Walmart uses human resource development to motivate employees. After the initial orientation program, the department of the new recruits is assigned to provide training and development. As Walmart is a multinational corporation, it ensures that its entire training and development practices are as well global in nature (Maney, 2012). Indeed, Walmart states on its website that it provides many training opportunities to assist managers to hone their leadership skills, advance through the ranks in the company leadership ladder and keep motivate their teams to fulfil Walmart’s mission running strong. Examples of the training programs at Walmart include Assistant Management Training (AMT), which is a management-training program that any salaried employee of the Walmart Stores can enter once his application into the program is accepted (Maney, 2012).

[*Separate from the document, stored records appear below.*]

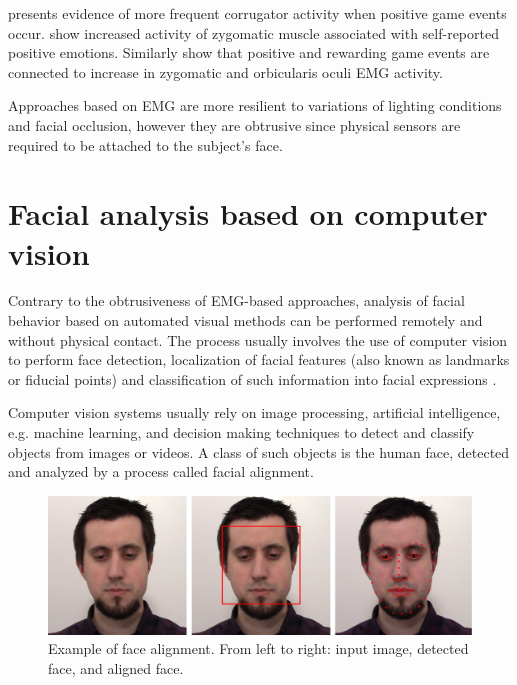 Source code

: \textcite{hazlett2006measuring} presents evidence of more frequent corrugator activity when positive game events occur. \textcite{tijs2008dynamic} show increased activity of zygomatic muscle associated with self-reported positive emotions. Similarly \textcite{ravaja20051} show that positive and rewarding game events are connected to increase in zygomatic and orbicularis oculi EMG activity.

Approaches based on EMG are more resilient to variations of lighting conditions and facial occlusion, however they are obtrusive since physical sensors are required to be attached to the subject's face.

\section{Facial analysis based on computer vision}

Contrary to the obtrusiveness of EMG-based approaches, analysis of facial behavior based on automated visual methods can be performed remotely and without physical contact. The process usually involves the use of computer vision to perform face detection, localization of facial features (also known as landmarks or fiducial points) and classification of such information into facial expressions \parencite{salah2010communication}.

Computer vision systems usually rely on image processing, artificial intelligence, e.g. machine learning, and decision making techniques to detect and classify objects from images or videos. A class of such objects is the human face, detected and analyzed by a process called facial alignment.

\begin{figure}[h]
    \centering
    \includegraphics[width=\linewidth]{Content/figures/face-alignment.jpg}
    \caption{Example of face alignment. From left to right: input image, detected face, and aligned face.}
    \label{fig:alignment}
\end{figure}

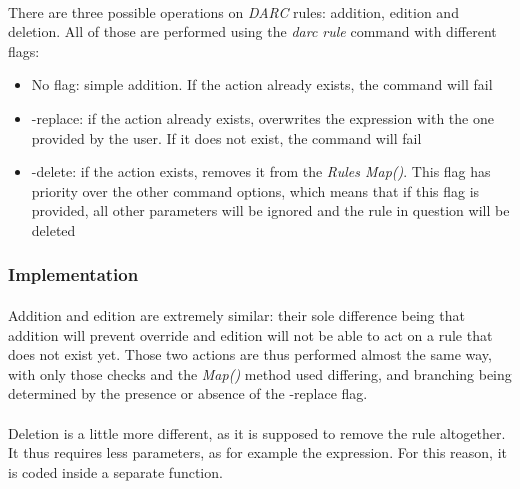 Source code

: \paragraph{}

There are three possible operations on \textit{DARC} rules: addition, edition and deletion. All of those are performed using the \textit{darc rule} command with different flags:

\begin{itemize}
    \item No flag: simple addition. If the action already exists, the command will fail
    \item -replace: if the action already exists, overwrites the expression with the one provided by the user. If it does not exist, the command will fail
    \item -delete: if the action exists, removes it from the \textit{Rules Map()}. This flag has priority over the other command options, which means that if this flag is provided, all other parameters will be ignored and the rule in question will be deleted
\end{itemize}

\subsubsection{Implementation}

\paragraph{}

Addition and edition are extremely similar: their sole difference being that addition will prevent override and edition will not be able to act on a rule that does not exist yet. Those two actions are thus performed almost the same way, with only those checks and the \textit{Map()} method used differing, and branching being determined by the presence or absence of the -replace flag.

\paragraph{}

Deletion is a little more different, as it is supposed to remove the rule altogether. It thus requires less parameters, as for example the expression. For this reason, it is coded inside a separate function.

\paragraph{}

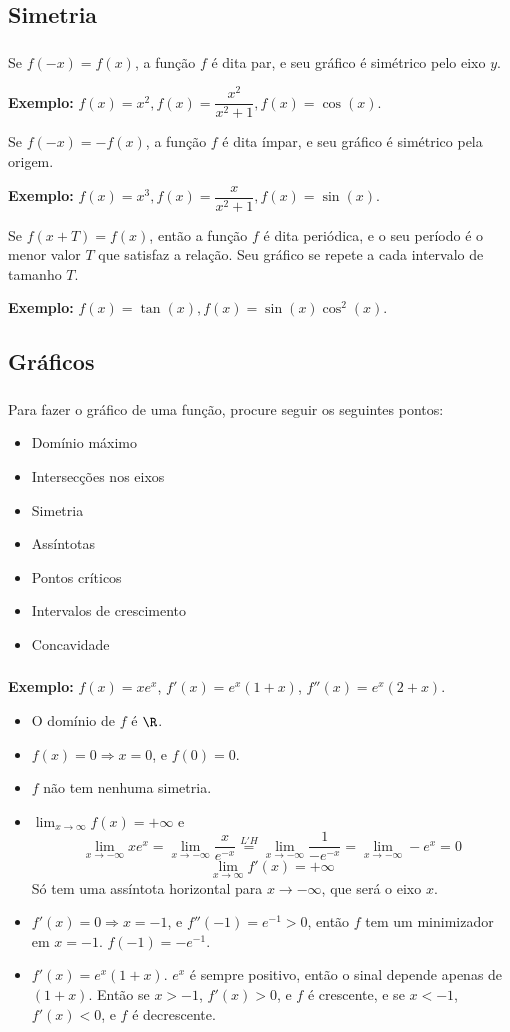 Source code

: \documentclass[10 pt]{beamer}
\newcommand{\myframe}[1]{
\begin{frame}
 \frametitle{\insertsection \qquad {\small \insertsubsection}}
#1
\end{frame}}
\newcommand{\spc}{\vspace{0.5 cm}}
\newcommand{\limx}[1]{\lim_{x\rightarrow{#1}}}
\begin{document}
\subsection{Simetria}

\myframe {
  Se $f(-x) = f(x)$, a função $f$ é dita par, e seu gráfico é simétrico
  pelo eixo $y$.
  
  {\bf Exemplo:} $f(x) = x^2, f(x) = \dfrac{x^2}{x^2 + 1}, f(x) = \cos(x)$.
  \spc

  Se $f(-x) = -f(x)$, a função $f$ é dita ímpar, e seu gráfico é simétrico
  pela origem.

  {\bf Exemplo:} $f(x) = x^3, f(x) = \dfrac{x}{x^2 + 1}, f(x) = \sin(x)$.
  \spc

  Se $f(x+T) = f(x)$, então a função $f$ é dita periódica, e o seu
  período é o menor valor $T$ que satisfaz a relação.
  Seu gráfico se repete a cada intervalo de tamanho $T$.

  {\bf Exemplo:} $f(x) = \tan(x), f(x) = \sin(x)\cos^2(x)$.
}

\subsection{Gráficos}

\myframe {
  Para fazer o gráfico de uma função, procure seguir os seguintes pontos:
  \begin{itemize}
    \item Domínio máximo
    \item Intersecções nos eixos
    \item Simetria
    \item Assíntotas
    \item Pontos críticos
    \item Intervalos de crescimento
    \item Concavidade
  \end{itemize}
}

\myframe {
  {\bf Exemplo: } $f(x) = xe^x$, $f'(x) = e^x(1+x)$, $f''(x) = e^x(2+x)$.
  \begin{itemize}
    \item O domínio de $f$ é $\R$.
    \item $f(x) = 0 \Rightarrow x = 0$, e $f(0) = 0$.
    \item $f$ não tem nenhuma simetria.
    \item $\displaystyle \limx{\infty}f(x) = +\infty$ e
      $$ \displaystyle \limx{-\infty}xe^x =
        \limx{-\infty}\frac{x}{e^{-x}} \overset{L'H}{=}
        \limx{-\infty}\frac{1}{-e^{-x}} =
        \limx{-\infty}-e^x = 0 $$
     $$ \limx{\infty} f'(x) = +\infty $$
     Só tem uma assíntota horizontal para $x\rightarrow-\infty$, que
      será o eixo $x$.
    \item $f'(x) = 0 \Rightarrow x = -1$, e $f''(-1) = e^{-1} > 0$, então
      $f$ tem um minimizador em $x=-1$. $f(-1) = -e^{-1}$.
    \item $f'(x) = e^x(1+x)$. $e^x$ é sempre positivo, então o sinal depende
      apenas de $(1+x)$. Então se $x > -1$, $f'(x) > 0$, e $f$ é crescente,
      e se $x < -1$, $f'(x) < 0$, e $f$ é decrescente.
  \end{itemize}
}
\end{document}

The rationale for human resource development in an organisation is to improve employee and organisational performance. When strategic HRD improves the motivation level and the productive skills of individual employees, it leads directly to the realisation of the strategic goals of an organisation. As established in this paper, strategic HRD aligns human resource potential towards meeting organisational performance. Strategic HRD practices like training also align employee’s skills and competencies to strategic goals of an organization. In turn, training helps in creating the right skills and attitudes needed for attaining organisational goals and performance. Strategic HRD also improves employee motivation, in turn leading to better individual and organisational performance in the long-term. This is because strategic HRD enables organisations to retain its top talents longer and sustain its long-term performance.